Zainteresowanie wyjazdami na długi weekend wzrosło w ciągu ostatnich kilku dni.

Najwyraźniej wielu Polaków obawiało się nowych obostrzeń, związanych z kolejną falą pandemii, więc zwlekali z decyzją o wyjeździe do samego końca. W ciągu minionego tygodnia wolne miejsca zaczęły gwałtownie znikać – tłumaczy Natalia Jaworska, ekspert Noclegi.pl i dodaje, że w terminie 11-14 listopada w Zakopanem poziom rezerwacji sięgnął już 87 proc. Jeszcze mniej dostępnych miejsc jest w Krakowie (11 proc. wolnych noclegów) i Gdańsku, gdzie wolnych jest już tylko 8 proc. miejsc, często w bardzo wygórowanych cenach.

Reklama

Ceny noclegów

Turyści najczęściej podróżują rodzinnie, średnio w 3 osoby i nie planują wydłużać weekendu, bo większość rezerwacji obejmuje 3-4 dni. Średnia cena takiego wyjazdu w miejscowościach górskich to powyżej 800 złotych - w Zakopanem średnio 824 złote, nieco taniej jest w Karpaczu - 815 złotych.

Drożej jest w Gdańsku, gdzie średnia cena rezerwowanego pobytu kształtuje się na poziomie 970 złotych.

Nienajlepsze prognozy pogody zachęcają do wyjazdów typu city break. W czołówce najpopularniejszych destynacji na długi weekend znalazły się Kraków i Warszawa, gdzie średnie ceny za wyjazd wynoszą 700 złotych – podkreśla Jaworska i dodaje, że w związku z tym po raz pierwszy od początku pandemii wyraźnie wzrosło zainteresowanie hotelami.

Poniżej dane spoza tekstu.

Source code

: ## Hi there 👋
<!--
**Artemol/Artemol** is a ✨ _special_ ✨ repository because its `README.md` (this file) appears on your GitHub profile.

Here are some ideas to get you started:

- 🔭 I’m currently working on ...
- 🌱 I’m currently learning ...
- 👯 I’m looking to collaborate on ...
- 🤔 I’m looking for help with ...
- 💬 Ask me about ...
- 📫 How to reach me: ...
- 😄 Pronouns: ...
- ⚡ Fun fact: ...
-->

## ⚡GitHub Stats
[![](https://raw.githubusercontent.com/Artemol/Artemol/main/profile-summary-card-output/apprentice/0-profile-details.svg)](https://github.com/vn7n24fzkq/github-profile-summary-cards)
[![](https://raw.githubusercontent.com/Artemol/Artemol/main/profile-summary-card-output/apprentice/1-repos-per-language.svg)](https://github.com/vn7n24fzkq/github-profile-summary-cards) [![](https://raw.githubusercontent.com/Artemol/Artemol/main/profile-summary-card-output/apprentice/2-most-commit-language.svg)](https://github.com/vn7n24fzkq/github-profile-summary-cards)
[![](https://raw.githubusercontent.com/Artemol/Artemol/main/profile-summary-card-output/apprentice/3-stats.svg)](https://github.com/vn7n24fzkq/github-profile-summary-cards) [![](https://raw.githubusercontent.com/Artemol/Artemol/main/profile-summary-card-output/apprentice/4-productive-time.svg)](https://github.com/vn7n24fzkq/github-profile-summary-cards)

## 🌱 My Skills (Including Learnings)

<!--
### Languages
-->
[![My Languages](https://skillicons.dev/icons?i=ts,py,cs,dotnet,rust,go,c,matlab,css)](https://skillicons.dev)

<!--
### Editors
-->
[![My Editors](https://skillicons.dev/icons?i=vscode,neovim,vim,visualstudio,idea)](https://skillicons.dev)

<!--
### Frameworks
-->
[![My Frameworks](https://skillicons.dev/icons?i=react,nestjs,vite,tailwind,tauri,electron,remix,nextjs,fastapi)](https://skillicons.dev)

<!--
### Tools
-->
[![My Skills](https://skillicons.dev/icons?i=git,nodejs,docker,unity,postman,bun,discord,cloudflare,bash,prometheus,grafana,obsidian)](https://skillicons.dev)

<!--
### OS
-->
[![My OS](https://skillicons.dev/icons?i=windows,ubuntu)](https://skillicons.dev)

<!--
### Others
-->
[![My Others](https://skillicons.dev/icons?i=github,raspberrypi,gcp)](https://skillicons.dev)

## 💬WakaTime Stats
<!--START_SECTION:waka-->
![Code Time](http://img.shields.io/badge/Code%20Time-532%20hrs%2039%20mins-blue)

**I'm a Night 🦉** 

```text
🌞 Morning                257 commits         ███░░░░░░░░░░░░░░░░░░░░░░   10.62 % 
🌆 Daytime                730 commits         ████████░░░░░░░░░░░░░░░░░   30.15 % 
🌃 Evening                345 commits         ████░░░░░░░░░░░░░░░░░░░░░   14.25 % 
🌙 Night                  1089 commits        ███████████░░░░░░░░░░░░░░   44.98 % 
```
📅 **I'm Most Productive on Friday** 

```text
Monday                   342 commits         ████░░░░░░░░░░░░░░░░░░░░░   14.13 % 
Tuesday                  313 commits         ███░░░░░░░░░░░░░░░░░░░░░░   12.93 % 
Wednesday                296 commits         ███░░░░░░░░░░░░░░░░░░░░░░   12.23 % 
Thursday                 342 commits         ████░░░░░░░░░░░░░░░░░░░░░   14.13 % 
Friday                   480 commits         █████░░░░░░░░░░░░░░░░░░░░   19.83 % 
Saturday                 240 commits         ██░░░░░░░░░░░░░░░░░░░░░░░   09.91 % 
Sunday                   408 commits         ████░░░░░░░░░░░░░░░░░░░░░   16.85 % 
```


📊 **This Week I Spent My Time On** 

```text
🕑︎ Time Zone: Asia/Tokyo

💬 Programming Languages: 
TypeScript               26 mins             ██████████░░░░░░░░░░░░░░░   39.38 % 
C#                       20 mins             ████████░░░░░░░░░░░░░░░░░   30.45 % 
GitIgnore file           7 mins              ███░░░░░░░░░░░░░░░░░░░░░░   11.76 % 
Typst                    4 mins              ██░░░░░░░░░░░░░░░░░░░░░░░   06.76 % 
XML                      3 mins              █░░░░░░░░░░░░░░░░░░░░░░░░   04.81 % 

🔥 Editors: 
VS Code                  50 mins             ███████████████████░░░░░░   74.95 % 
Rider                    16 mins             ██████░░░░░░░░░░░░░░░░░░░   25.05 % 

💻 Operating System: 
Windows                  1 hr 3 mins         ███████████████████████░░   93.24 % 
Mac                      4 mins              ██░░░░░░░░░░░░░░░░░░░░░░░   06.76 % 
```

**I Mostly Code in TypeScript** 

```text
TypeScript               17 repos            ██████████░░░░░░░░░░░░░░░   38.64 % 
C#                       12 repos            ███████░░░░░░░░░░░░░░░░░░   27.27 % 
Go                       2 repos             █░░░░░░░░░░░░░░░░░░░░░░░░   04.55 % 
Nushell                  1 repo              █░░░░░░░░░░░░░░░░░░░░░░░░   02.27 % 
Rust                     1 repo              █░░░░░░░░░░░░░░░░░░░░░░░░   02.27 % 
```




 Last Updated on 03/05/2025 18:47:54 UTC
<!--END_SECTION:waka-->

Nadal najchętniej wybieramy apartamenty, ale udział hoteli we wszystkich rezerwacjach wyraźnie wzrósł. Z jednej strony oswoiliśmy się z pandemią i zaufaliśmy przygotowaniu hoteli do funkcjonowania w warunkach reżimu sanitarnego – wyjaśnia.

Reklama

Hotele walcząc o gości z apartamentami czy pensjonatami próbują przyciągać turystów dodatkową ofertą jak nieodpłatne śniadania, bezpłatną możliwością anulowania rezerwacji czy możliwością wykorzystania bonu turystycznego.